Michael Schilkin (1 May 1900 – 3 May 1962) was a Russian-born ceramist who is best known for having worked in the art department of Arabia.

Schilkin was born in Trubino, Tver oblast, Russia and lived in Torzhok. In his youth, he worked as a tailor in Saint Petersburg, as a clerk in a railway station in Leningrad, and in 1917 following the Russian Revolution, as a sailor on a yacht, and then as a stone cutter in Helsinki, Finland.

In 1921, while sailing with a local sailing club on Lake Ladoga, Schilkin accidentally crossed the Finnish border. The team was arrested by the border guard and subsequently released. After this incident, Schilkin moved to Mikkeli and found work on a farm.
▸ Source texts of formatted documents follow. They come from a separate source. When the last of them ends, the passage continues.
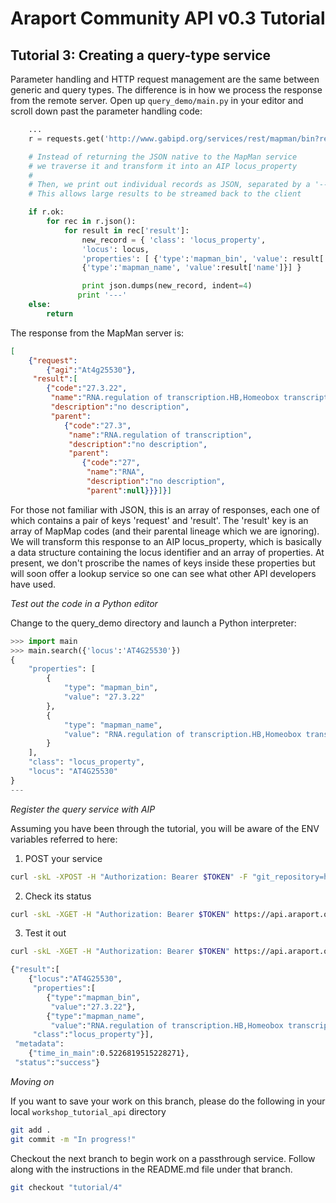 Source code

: # Araport Community API v0.3 Tutorial

## Tutorial 3: Creating a query-type service

Parameter handling and HTTP request management are the same between generic and query types. The difference is in how we process the response from the remote server. Open up `query_demo/main.py` in your editor and scroll down past the parameter handling code:

```python
    ...
    r = requests.get('http://www.gabipd.org/services/rest/mapman/bin?request=' + param)

    # Instead of returning the JSON native to the MapMan service
    # we traverse it and transform it into an AIP locus_property
    #
    # Then, we print out individual records as JSON, separated by a '---' delimiter
    # This allows large results to be streamed back to the client

    if r.ok:
        for rec in r.json():
            for result in rec['result']:
                new_record = { 'class': 'locus_property',
                'locus': locus,
                'properties': [ {'type':'mapman_bin', 'value': result['code'] },
                {'type':'mapman_name', 'value':result['name']}] }

                print json.dumps(new_record, indent=4)
               print '---'
    else:
        return
```

The response from the MapMan server is:

```JSON
[
    {"request":
        {"agi":"At4g25530"},
     "result":[
        {"code":"27.3.22",
         "name":"RNA.regulation of transcription.HB,Homeobox transcription factor family",
         "description":"no description",
         "parent":
            {"code":"27.3",
             "name":"RNA.regulation of transcription",
             "description":"no description",
             "parent":
                {"code":"27",
                 "name":"RNA",
                 "description":"no description",
                 "parent":null}}}]}]
```

For those not familiar with JSON, this is an array of responses, each one of which contains a pair of keys 'request' and 'result'. The 'result' key is an array of MapMap codes (and their parental lineage which we are ignoring). We will transform this response to an AIP locus_property, which is basically a data structure containing the locus identifier and an array of properties. At present, we don't proscribe the names of keys inside these properties but will soon offer a lookup service so one can see what other API developers have used.

_Test out the code in a Python editor_

Change to the query_demo directory and launch a Python interpreter:

```python
>>> import main
>>> main.search({'locus':'AT4G25530'})
{
    "properties": [
        {
            "type": "mapman_bin",
            "value": "27.3.22"
        },
        {
            "type": "mapman_name",
            "value": "RNA.regulation of transcription.HB,Homeobox transcription factor family"
        }
    ],
    "class": "locus_property",
    "locus": "AT4G25530"
}
---
```

_Register the query service with AIP_

Assuming you have been through the tutorial, you will be aware of the ENV variables referred to here:

1. POST your service
```bash
curl -skL -XPOST -H "Authorization: Bearer $TOKEN" -F "git_repository=https://github.com/*YOUR-GITHUB-UNAME*/workshop_tutorial_api.git" -F "metadata=query_demo" $API/$NS/services
```

2. Check its status
```bash
curl -skL -XGET -H "Authorization: Bearer $TOKEN" https://api.araport.org/community/v0.3/$NS/query_mapman_bin_by_locus_v0.1
```

3. Test it out

```bash
curl -skL -XGET -H "Authorization: Bearer $TOKEN" https://api.araport.org/community/v0.3/$NS/query_mapman_bin_by_locus_v0.1/search?locus=AT4G25530

{"result":[
    {"locus":"AT4G25530",
     "properties":[
        {"type":"mapman_bin",
         "value":"27.3.22"},
        {"type":"mapman_name",
         "value":"RNA.regulation of transcription.HB,Homeobox transcription factor family"}],
     "class":"locus_property"}],
 "metadata":
    {"time_in_main":0.5226819515228271},
 "status":"success"}
```

_Moving on_

If you want to save your work on this branch, please do the following in your local `workshop_tutorial_api` directory

```bash
git add .
git commit -m "In progress!"
```

Checkout the next branch to begin work on a passthrough service. Follow along with the instructions in the README.md file under that branch.

```bash
git checkout "tutorial/4"
```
Research shows that Schilkin studied at Aalto University School of Arts, Design and Architecture in Finland and was active as an artist from 1935 until his death. His Finnish citizenship was obtained in 1937 with the help of sculptor Wäinö Aaltonen and in 1958 he received the Pro Finlandia medal.

Schilkin worked as a ceramist and created small sculptures and figurines by mixing different kinds of glass with other materials and was known for his use of strong colors.

Schilkin is buried in the Orthodox section of the Hietaniemi cemetery in Helsinki.